Getting Started with the Python SDK for Arc

Photo by Brecht Corbeel on Unsplash
We've been getting requests for a Python SDK since day one. "Love Arc, but I don't want to craft HTTP requests manually." Fair enough.
With the release of Arc 26.01.1, the official Python SDK is now available on PyPI as arc-tsdb-client. It gives you high-performance MessagePack ingestion, query responses directly into pandas or polars DataFrames, buffered writes with automatic batching, and the full management API for retention policies, tokens, and continuous queries.
Let's walk through it.
Installation
The SDK is available via pip or uv.

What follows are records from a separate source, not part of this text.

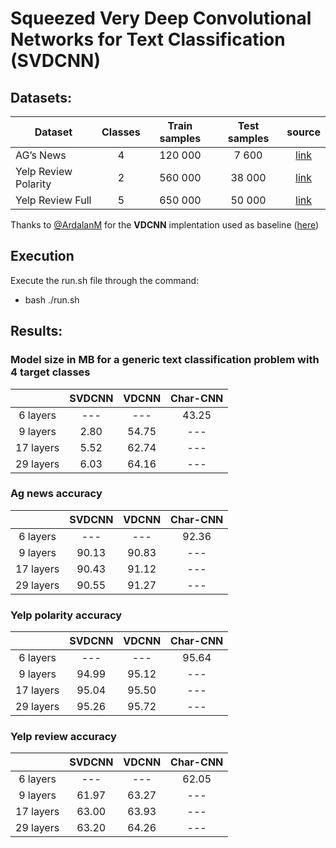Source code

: # Squeezed Very Deep Convolutional Networks for Text Classification (SVDCNN)

## Datasets:
| Dataset                | Classes | Train samples | Test samples | source |
|------------------------|:---------:|:---------------:|:--------------:|:--------:|
| AG’s News              |    4    |    120 000    |     7 600    |[link](https://drive.google.com/drive/u/0/folders/0Bz8a_Dbh9Qhbfll6bVpmNUtUcFdjYmF2SEpmZUZUcVNiMUw1TWN6RDV3a0JHT3kxLVhVR2M)|
| Yelp Review Polarity   |    2    |    560 000    |    38 000    |[link](https://drive.google.com/drive/u/0/folders/0Bz8a_Dbh9Qhbfll6bVpmNUtUcFdjYmF2SEpmZUZUcVNiMUw1TWN6RDV3a0JHT3kxLVhVR2M)|
| Yelp Review Full       |    5    |    650 000    |    50 000    |[link](https://drive.google.com/drive/u/0/folders/0Bz8a_Dbh9Qhbfll6bVpmNUtUcFdjYmF2SEpmZUZUcVNiMUw1TWN6RDV3a0JHT3kxLVhVR2M)|


Thanks to [@ArdalanM](https://github.com/ArdalanM) for the **VDCNN** implentation used as baseline ([here](https://github.com/ArdalanM/nlp-benchmarks/))

## Execution 
Execute the run.sh file through the command: 
- bash ./run.sh

## Results:

### Model size in MB for a generic text classification problem with 4 target classes

| | SVDCNN | VDCNN | Char-CNN | 
|:---------------:| :-------------:| :-------------:| :-------------:|
| 6 layers | --- | --- | 43.25 |
| 9 layers | 2.80 | 54.75 | --- |
| 17 layers | 5.52 | 62.74 | --- |
| 29 layers | 6.03 | 64.16 | --- |

### Ag news accuracy
| | SVDCNN | VDCNN | Char-CNN | 
|:---------------:| :-------------:| :-------------:| :-------------:|
| 6 layers | --- | --- | 92.36 |
| 9 layers | 90.13 | 90.83 | --- |
| 17 layers | 90.43 | 91.12 | --- |
| 29 layers | 90.55 | 91.27 | --- |

### Yelp polarity accuracy
| | SVDCNN | VDCNN | Char-CNN | 
|:---------------:| :-------------:| :-------------:| :-------------:|
| 6 layers | --- | --- | 95.64 |
| 9 layers | 94.99 | 95.12 | --- |
| 17 layers | 95.04 | 95.50 | --- |
| 29 layers | 95.26 | 95.72 | --- |

### Yelp review accuracy
| | SVDCNN | VDCNN | Char-CNN | 
|:---------------:| :-------------:| :-------------:| :-------------:|
| 6 layers | --- | --- | 62.05 |
| 9 layers | 61.97 | 63.27 | --- |
| 17 layers | 63.00 | 63.93 | --- |
| 29 layers | 63.20 | 64.26 | --- |
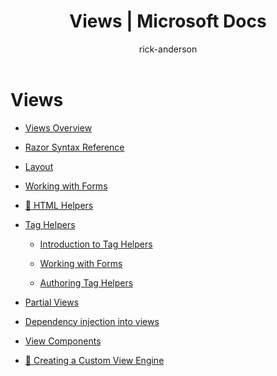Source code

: ﻿---
title: Views | Microsoft Docs
author: rick-anderson
ms.author: riande
manager: wpickett
ms.date: 10/14/2016
ms.topic: article
ms.assetid: 0945327b-f295-49e6-8969-54828e297bae
ms.technology: aspnet
ms.prod: aspnet-core
uid: mvc/views/index
---
# Views

* [Views Overview](overview.md)

* [Razor Syntax Reference](razor.md)

* [Layout](layout.md)

* [Working with Forms](working-with-forms.md)

* [🔧 HTML Helpers](html-helpers.md)

* [Tag Helpers](tag-helpers/index.md)

  * [Introduction to Tag Helpers](tag-helpers/intro.md)

  * [Working with Forms](working-with-forms.md)

  * [Authoring Tag Helpers](tag-helpers/authoring.md)

* [Partial Views](partial.md)

* [Dependency injection into views](dependency-injection.md)

* [View Components](view-components.md)

* [🔧 Creating a Custom View Engine](custom-view-engine.md)
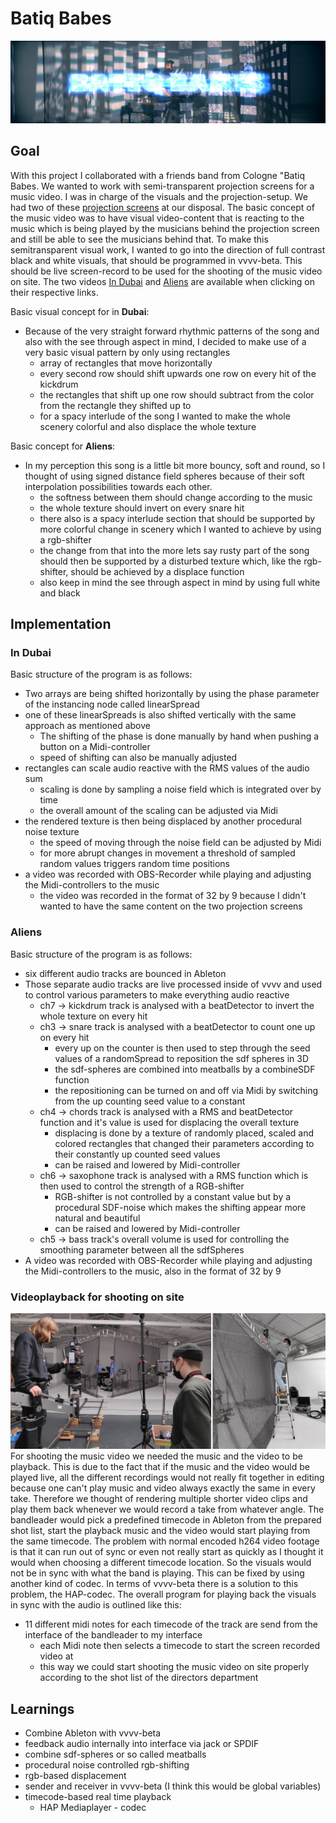 # Batiq Babes

![title img](img/BatiqBabes_1.jpg)

## Goal

With this project I collaborated with a friends band from Cologne "Batiq Babes. We wanted to work with semi-transparent projection screens for a music video. I was in charge of the visuals and the projection-setup. We had two of these [projection screens](https://www.lasergaze.de/shop/projektionsmedien/lasergewebe/laserscrim-grau/) at our disposal. The basic concept of the music video was to have visual video-content that is reacting to the music which is being played by the musicians behind the projection screen and still be able to see the musicians behind that. To make this semitransparent visual work, I wanted to go into the direction of full contrast black and white visuals, that should be programmed in vvvv-beta. This should be live screen-record to be used for the shooting of the music video on site. The two videos [In Dubai](https://www.youtube.com/watch?v=BB0WJhxGa5c) and [Aliens](https://www.youtube.com/watch?v=BB0WJhxGa5c) are available when clicking on their respective links.

Basic visual concept for in **Dubai**:

- Because of the very straight forward rhythmic patterns of the song and also with the see through aspect in mind, I decided to make use of a very basic visual pattern by only using rectangles
  - array of rectangles that move horizontally
  - every second row should shift upwards one row on every hit of the kickdrum
  - the rectangles that shift up one row should subtract from the color from the rectangle they shifted up to
  - for a spacy interlude of the song I wanted to make the whole scenery colorful and also displace the whole texture

Basic concept for **Aliens**:

- In my perception this song is a little bit more bouncy, soft and round, so I thought of using signed distance field spheres because of their soft interpolation possibilities towards each other.
  - the softness between them should change according to the music
  - the whole texture should invert on every snare hit
  - there also is a spacy interlude section that should be supported by more colorful change in scenery which I wanted to achieve by using a rgb-shifter
  - the change from that into the more lets say rusty part of the song should then be supported by a disturbed texture which, like the rgb-shifter, should be achieved by a displace function
  - also keep in mind the see through aspect in mind by using full white and black

## Implementation

### In Dubai

Basic structure of the program is as follows:

- Two arrays are being shifted horizontally by using the phase parameter of the instancing node called linearSpread
- one of these linearSpreads is also shifted vertically with the same approach as mentioned above
  - The shifting of the phase is done manually by hand when pushing a button on a Midi-controller
  - speed of shifting can also be manually adjusted
- rectangles can scale audio reactive with the RMS values of the audio sum
  - scaling is done by sampling a noise field which is integrated over by time
  - the overall amount of the scaling can be adjusted via Midi
- the rendered texture is then being displaced by another procedural noise texture
  - the speed of moving through the noise field can be adjusted by Midi
  - for more abrupt changes in movement a threshold of sampled random values triggers random time positions
- a video was recorded with OBS-Recorder while playing and adjusting the Midi-controllers to the music
  - the video was recorded in the format of 32 by 9 because I didn't wanted to have the same content on the two projection screens

### Aliens

Basic structure of the program is as follows:

- six different audio tracks are bounced in Ableton
- Those separate audio tracks are live processed inside of vvvv and used to control various parameters to make everything audio reactive
  - ch7 → kickdrum track is analysed  with a beatDetector to invert the whole texture on every hit
  - ch3 → snare track is analysed with a beatDetector to count one up on every hit
    - every up on the counter is then used to step through the seed values of a randomSpread to reposition the sdf spheres in 3D
    - the sdf-spheres are combined into meatballs by a combineSDF function
    - the repositioning can be turned on and off via Midi by switching from the up counting seed value to a constant
  - ch4 → chords track is analysed with a RMS and beatDetector function and it's value is used for displacing the overall texture
    - displacing is done by a texture of randomly placed, scaled and colored rectangles that changed their parameters according to their constantly up counted seed values
    - can be raised and lowered by Midi-controller
  - ch6 → saxophone track is analysed with a RMS function which is then used to control the strength of a RGB-shifter
    - RGB-shifter is not controlled by a constant value but by a procedural SDF-noise which makes the shifting appear more natural and beautiful
    - can be raised and lowered by Midi-controller
  - ch5 → bass track's overall volume is used for controlling the smoothing parameter between all the sdfSpheres
- A video was recorded with OBS-Recorder while playing and adjusting the Midi-controllers to the music, also in the format of 32 by 9

### Videoplayback for shooting on site

![OnSite](img/BatiqBabes_2.jpg)
For shooting the music video we needed the music and the video to be playback. This is due to the fact that if the music and the video would be played live, all the different recordings would not really fit together in editing because one can't play music and video always exactly the same in every take. Therefore we thought of rendering multiple shorter video clips and play them back whenever we would record a take from whatever angle. The bandleader would pick a predefined timecode in Ableton from the prepared shot list, start the playback music and the video would start playing from the same timecode. The problem with normal encoded h264 video footage is that it can run out of sync or even not really start as quickly as I thought it would when choosing a different timecode location. So the visuals would not be in sync with what the band is playing.
This can be fixed by using another kind of codec. In terms of vvvv-beta there is a solution to this problem, the HAP-codec.
The overall program for playing back the visuals in sync with the audio is outlined like this:

- 11 different midi notes for each timecode of the track are send from the interface of the bandleader to my interface
  - each Midi note then selects a timecode to start the screen recorded video at
  - this way we could start shooting the music video on site properly according to the shot list of the directors department

## Learnings

- Combine Ableton with vvvv-beta
- feedback audio internally into interface via jack or SPDIF
- combine sdf-spheres or so called meatballs
- procedural noise controlled rgb-shifting
- rgb-based displacement
- sender and receiver in vvvv-beta (I think this would be global variables)
- timecode-based real time playback
  - HAP Mediaplayer - codec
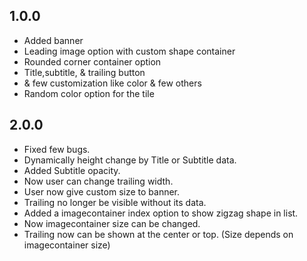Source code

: ## 1.0.0

- Added banner
- Leading image option with custom shape container
- Rounded corner container option
- Title,subtitle, & trailing button
- & few customization like color & few others
- Random color option for the tile

## 2.0.0
- Fixed few bugs.
- Dynamically height change by Title or Subtitle data.
- Added Subtitle opacity.
- Now user can change trailing width.
- User now give custom size to banner.
- Trailing no longer be visible without its data.
- Added a imagecontainer index option to show zigzag shape in list.
- Now imagecontainer size can be changed.
- Trailing now can be shown at the center or top. (Size depends on imagecontainer size)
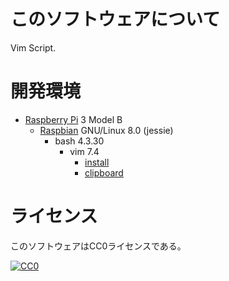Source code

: ﻿# このソフトウェアについて

Vim Script.

# 開発環境

* [Raspberry Pi](https://ja.wikipedia.org/wiki/Raspberry_Pi) 3 Model B
    * [Raspbian](https://www.raspberrypi.org/downloads/raspbian/) GNU/Linux 8.0 (jessie)
        * bash 4.3.30
            * vim 7.4
                * [install](http://ytyaru.hatenablog.com/entry/2019/01/21/000000)
                * [clipboard](http://ytyaru.hatenablog.com/entry/2019/02/03/000000)

# ライセンス

このソフトウェアはCC0ライセンスである。

[![CC0](http://i.creativecommons.org/p/zero/1.0/88x31.png "CC0")](http://creativecommons.org/publicdomain/zero/1.0/deed.ja)

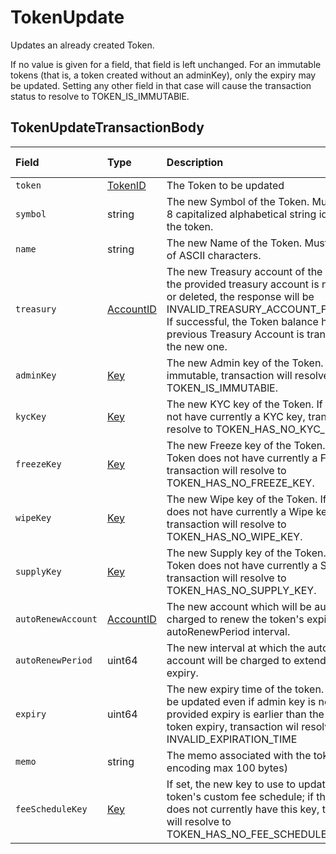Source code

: # TokenUpdate

Updates an already created Token.

If no value is given for a field, that field is left unchanged. For an immutable tokens \(that is, a token created without an adminKey\), only the expiry may be updated. Setting any other field in that case will cause the transaction status to resolve to TOKEN\_IS\_IMMUTABlE.

## TokenUpdateTransactionBody

| Field | Type | Description | Signature Required |
| :--- | :--- | :--- | :--- |
| `token` | [TokenID](../basic-types/tokenid.md) | The Token to be updated  | N/A |
| `symbol` | string | The new Symbol of the Token. Must be UTF-8 capitalized alphabetical string identifying the token.  | N/A |
| `name` | string | The new Name of the Token. Must be a string of ASCII characters.  | N/A |
| `treasury` | [AccountID](../basic-types/accountid.md) | The new Treasury account of the Token. If the provided treasury account is not existing or deleted, the response will be INVALID\_TREASURY\_ACCOUNT\_FOR\_TOKEN. If successful, the Token balance held in the previous Treasury Account is transferred to the new one.  | If updated, required |
| `adminKey` | [Key](../basic-types/key.md) | The new Admin key of the Token. If Token is immutable, transaction will resolve to TOKEN\_IS\_IMMUTABlE.  | If updated, required |
| `kycKey` | [Key](../basic-types/key.md) | The new KYC key of the Token. If Token does not have currently a KYC key, transaction will resolve to TOKEN\_HAS\_NO\_KYC\_KEY.  | If updated, required |
| `freezeKey` | [Key](../basic-types/key.md) | The new Freeze key of the Token. If the Token does not have currently a Freeze key, transaction will resolve to TOKEN\_HAS\_NO\_FREEZE\_KEY.  | If updated, required |
| `wipeKey` | [Key](../basic-types/key.md) | The new Wipe key of the Token. If the Token does not have currently a Wipe key, transaction will resolve to TOKEN\_HAS\_NO\_WIPE\_KEY.  | If updated, required |
| `supplyKey` | [Key](../basic-types/key.md) | The new Supply key of the Token. If the Token does not have currently a Supply key, transaction will resolve to TOKEN\_HAS\_NO\_SUPPLY\_KEY.  | If updated, required |
| `autoRenewAccount` | [AccountID](../basic-types/accountid.md) | The new account which will be automatically charged to renew the token's expiration, at autoRenewPeriod interval.  | N/A |
| `autoRenewPeriod` | uint64 | The new interval at which the auto-renew account will be charged to extend the token's expiry.  | N/A |
| `expiry` | uint64 | The new expiry time of the token. Expiry can be updated even if admin key is not set. If the provided expiry is earlier than the current token expiry, transaction wil resolve to INVALID\_EXPIRATION\_TIME  | N/A |
| `memo` | string | The memo associated with the token \(UTF-8 encoding max 100 bytes\) | N/A |
| `feeScheduleKey` | [Key](../basic-types/key.md) | If set, the new key to use to update the token's custom fee schedule; if the token does not currently have this key, transaction will resolve to TOKEN\_HAS\_NO\_FEE\_SCHEDULE\_KEY | If updated, required |

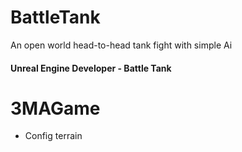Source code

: # BattleTank
An open world head-to-head tank fight with simple Ai

#### Unreal Engine Developer - Battle Tank

# 3MAGame
* Config terrain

Install the base package or add optional dependencies for DataFrame support:
# Base installation
pip install arc-tsdb-client
# With pandas support
pip install arc-tsdb-client[pandas]
# With polars support
pip install arc-tsdb-client[polars]
# Everything (pandas, polars, PyArrow)
pip install arc-tsdb-client[all]If you're using uv:
uv add arc-tsdb-client[all]Quick Start
First, create a client and connect to your Arc instance:
from arc_client import ArcClient
client = ArcClient(
host="localhost",
port=8000,
token="your-arc-token",
database="default"
)
# Verify the connection
info = client.auth.verify()
print(f"Connected to Arc. Token: {info.token_info.name}")That's it. You're connected.
Writing Data
Arc supports multiple ingestion formats. The SDK makes all of them straightforward.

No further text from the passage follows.